“I had expected the cockpit to be as busy as a fighter jet’s, but in fact the Jaguar’s is really very simple. To my right is a row of three toggle switches for fuel pumps, ignition and starter. In front is a stack rev counter that reads to 8000rpm but has no redline painted on, and to the left are three gauges that show fuel, oil pressure and volts. Above them a row of toggle switches that work the heated front windscreen, headlights and wipers. And that’s about it.
“The steering wheel is quite close but not uncomfortably so; probably just right for a two-hour session at Le Mans.
“I find I get almost as big an adrenalin rush going through the pre-launch as I do when I’m actually driving a very fast car,” Goodwin said, “especially when I don’t know what to expect and the car itself is so far out of my league”.
“The XJR-9 is fitted with a Jaguar V12,” he continued,” but its cylinder count is about the only thing it shares with the engine in your XJS. This 7.0-litre unit produces a staggering 745bhp at 7200rpm and 615lb ft at 5100rpm. It still has single overhead camshafts and two vales per cylinder, but otherwise every other moving part was specially made.”

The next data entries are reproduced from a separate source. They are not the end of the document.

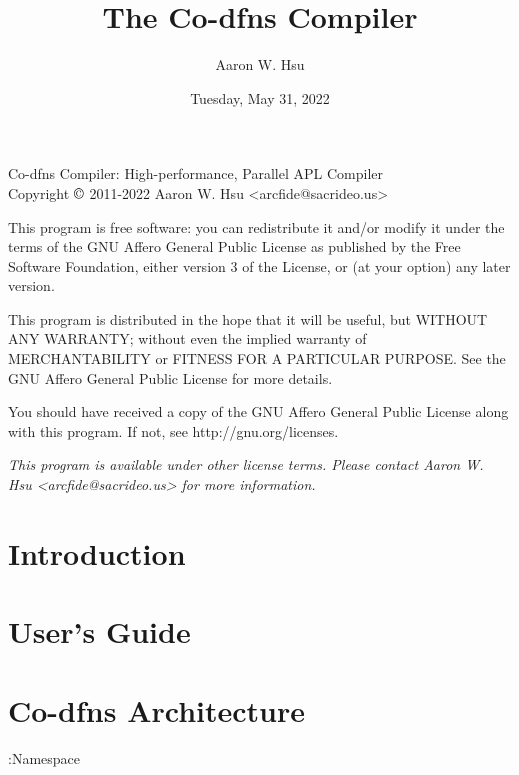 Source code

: \documentclass{article}%
\begin{document}
\nwdocspar
\title{The Co-dfns Compiler}
\author{Aaron W. Hsu}
\date{Tuesday, May 31, 2022}

\maketitle

\vfill

\noindent
Co-dfns Compiler: High-performance, Parallel APL Compiler\\
Copyright $\copyright$ 2011-2022 Aaron W. Hsu <arcfide@sacrideo.us>
\medskip

\noindent
This program is free software: you can redistribute it and/or modify
it under the terms of the GNU Affero General Public License as published by
the Free Software Foundation, either version 3 of the License, or
(at your option) any later version.
\medskip

\noindent
This program is distributed in the hope that it will be useful,
but WITHOUT ANY WARRANTY; without even the implied warranty of
MERCHANTABILITY or FITNESS FOR A PARTICULAR PURPOSE.  See the
GNU Affero General Public License for more details.\medskip

\noindent
You should have received a copy of the GNU Affero General Public License
along with this program.
If not, see http://gnu.org/licenses.
\medskip

\noindent
\emph{This program is available under other license terms. Please contact
Aaron W. Hsu <arcfide@sacrideo.us> for more information.}


\clearpage

\tableofcontents

\clearpage

\section{Introduction}

\section{User's Guide}

\section{Co-dfns Architecture}

\nwenddocs{}\endmoddef\nwstartdeflinemarkup\nwenddeflinemarkup
:Namespace 
\end{document}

All that fitted to a car that weighed just 900kg.
Goodwin continued: “The five-speed gearbox was made by March and the gears themselves are straight-cut with no synchromesh. First gear is left and back, with the other four in an H pattern. We’re before the days of sequential transmission here.
“The throttle is a little sticky and quite heavy, so there’s a loud yelp from the V12 as we creep forward.

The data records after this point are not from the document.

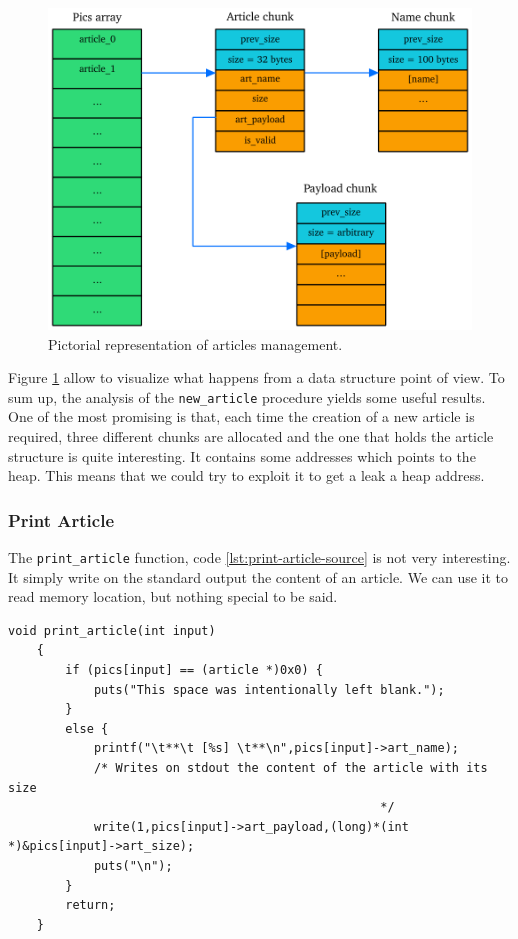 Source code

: \documentclass{article}
\numberwithin{equation}{subsection}
\begin{document}
\begin{figure}[H]
    \centering
    \includegraphics[width=\textwidth]{article_management_structure.pdf}
    \caption{Pictorial representation of articles management.}
    \label{fig:article_management_structure}
\end{figure}
Figure \ref{fig:article_management_structure} allow to visualize what happens from a data structure point of view.
To sum up, the analysis of the \texttt{new\_article} procedure yields some useful results. One of the most promising is that, each time the creation of a new article is required, three different chunks are allocated and the one that holds the article structure is quite interesting. It contains some addresses which points to the heap. This means that we could try to exploit it to get a leak a heap address.
\clearpage
\subsubsection{Print Article}
The \texttt{print\_article} function, code \ref{lst:print-article-source} is not very interesting. It simply write on the standard output the content of an article. We can use it to read memory location, but nothing special to be said.\newline
\begin{minipage}{\textwidth}
\centering
\lstset{style=cstyle}
\begin{lstlisting}[caption={Print\_article routine of asciigal source code.},captionpos=b,label={lst:print-article-source}]
    void print_article(int input)
    {
    	if (pics[input] == (article *)0x0) {
    		puts("This space was intentionally left blank.");
    	}
    	else {
    		printf("\t**\t [%s] \t**\n",pics[input]->art_name);
    		/* Writes on stdout the content of the article with its size
    												*/
    		write(1,pics[input]->art_payload,(long)*(int *)&pics[input]->art_size);
    		puts("\n");
    	}
    	return;
    }
\end{lstlisting}
\end{minipage}
\end{document}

“The tyres are 11-year-old intermediates, and are not the most grippy. It’s like driving on ball bearings.
“In first gear, the engine just screams as the wide Dunlops spin all that torque away into the puddles. Same thing happens in second gear. The car doesn’t try to step sideways, although I bet it would if its nervous driver didn’t lift off the throttle and let the tyres find grip again.
“The Tarmac is rather cruddy at this old US air base, and the Dunlops follow the cracks all over the place. But when we’re really moving, the car starts to track straight.
“The steering is light and very accurate. In spite of our incredible rate of progress down the straight, I try not to grip the Momo steering wheel too firmly, letting it wriggle and squirm as the odd bump deflects a wheel.
“After a few runs, I don’t mind it jiggling a bit, because the car itself feels like it’s running on a Scalextric track.”
Anyone can floor a pedal, but braking the XJR-9 was the delicate art. One of the victors of that ’88 race, Wallace, said: “The whole thing about Le Mans, especially at night, is knowing exactly where you are on the circuit.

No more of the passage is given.